═══ Data shown ═══
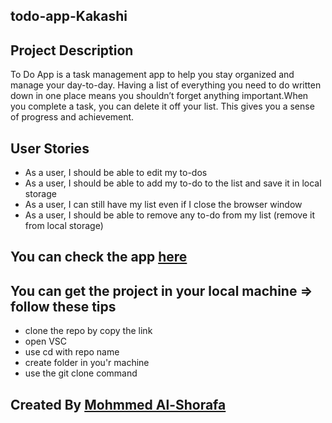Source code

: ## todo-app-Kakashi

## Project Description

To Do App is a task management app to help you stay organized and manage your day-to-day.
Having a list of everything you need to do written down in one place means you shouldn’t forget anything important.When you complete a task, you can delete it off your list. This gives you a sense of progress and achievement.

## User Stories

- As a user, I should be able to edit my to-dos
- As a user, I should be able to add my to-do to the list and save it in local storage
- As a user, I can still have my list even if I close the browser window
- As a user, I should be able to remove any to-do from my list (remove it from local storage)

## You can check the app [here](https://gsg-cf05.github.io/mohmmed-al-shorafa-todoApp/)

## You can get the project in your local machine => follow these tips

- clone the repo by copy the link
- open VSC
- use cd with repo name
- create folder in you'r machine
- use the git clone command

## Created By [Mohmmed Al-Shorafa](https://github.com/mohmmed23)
═══
Task to complete ->
All lines in the data that contain the word "clone" should be copied.

Answer space ->
- clone the repo by copy the link
- use the git clone command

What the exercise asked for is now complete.